▶ Description of the task:
Below are some records. Return exactly the lines from the one with "We will first" to the one with "between the results", and nothing else.

Data excerpts:
★ ★ ★
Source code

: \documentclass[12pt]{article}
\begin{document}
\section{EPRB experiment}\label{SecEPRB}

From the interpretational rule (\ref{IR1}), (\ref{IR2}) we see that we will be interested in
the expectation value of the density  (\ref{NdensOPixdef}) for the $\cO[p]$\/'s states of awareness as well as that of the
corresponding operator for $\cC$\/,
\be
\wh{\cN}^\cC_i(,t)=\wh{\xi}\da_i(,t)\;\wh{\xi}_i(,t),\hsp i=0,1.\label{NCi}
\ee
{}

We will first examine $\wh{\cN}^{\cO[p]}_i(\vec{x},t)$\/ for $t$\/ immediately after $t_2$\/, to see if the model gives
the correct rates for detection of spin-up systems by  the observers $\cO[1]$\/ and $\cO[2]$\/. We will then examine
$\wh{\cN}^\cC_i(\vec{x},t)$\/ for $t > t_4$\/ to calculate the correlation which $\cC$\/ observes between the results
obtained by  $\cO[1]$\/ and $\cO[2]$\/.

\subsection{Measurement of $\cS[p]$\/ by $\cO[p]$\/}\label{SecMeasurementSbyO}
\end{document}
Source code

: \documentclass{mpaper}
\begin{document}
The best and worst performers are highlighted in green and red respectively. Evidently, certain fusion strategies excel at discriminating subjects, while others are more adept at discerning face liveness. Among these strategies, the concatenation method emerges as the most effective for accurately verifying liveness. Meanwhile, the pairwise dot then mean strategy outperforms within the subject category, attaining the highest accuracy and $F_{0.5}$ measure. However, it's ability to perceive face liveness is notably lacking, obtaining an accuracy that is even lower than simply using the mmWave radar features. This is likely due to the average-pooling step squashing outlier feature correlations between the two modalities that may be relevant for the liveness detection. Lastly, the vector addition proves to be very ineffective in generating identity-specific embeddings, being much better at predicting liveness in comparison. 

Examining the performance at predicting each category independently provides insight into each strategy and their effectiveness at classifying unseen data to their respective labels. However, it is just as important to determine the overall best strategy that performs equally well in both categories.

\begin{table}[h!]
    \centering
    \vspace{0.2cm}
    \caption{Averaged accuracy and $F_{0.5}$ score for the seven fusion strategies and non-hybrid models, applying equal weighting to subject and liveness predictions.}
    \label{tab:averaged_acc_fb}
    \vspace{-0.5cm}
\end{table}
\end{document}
★ ★ ★
▶ Your response:
We will first examine $\wh{\cN}^{\cO[p]}_i(\vec{x},t)$\/ for $t$\/ immediately after $t_2$\/, to see if the model gives
the correct rates for detection of spin-up systems by  the observers $\cO[1]$\/ and $\cO[2]$\/. We will then examine
$\wh{\cN}^\cC_i(\vec{x},t)$\/ for $t > t_4$\/ to calculate the correlation which $\cC$\/ observes between the results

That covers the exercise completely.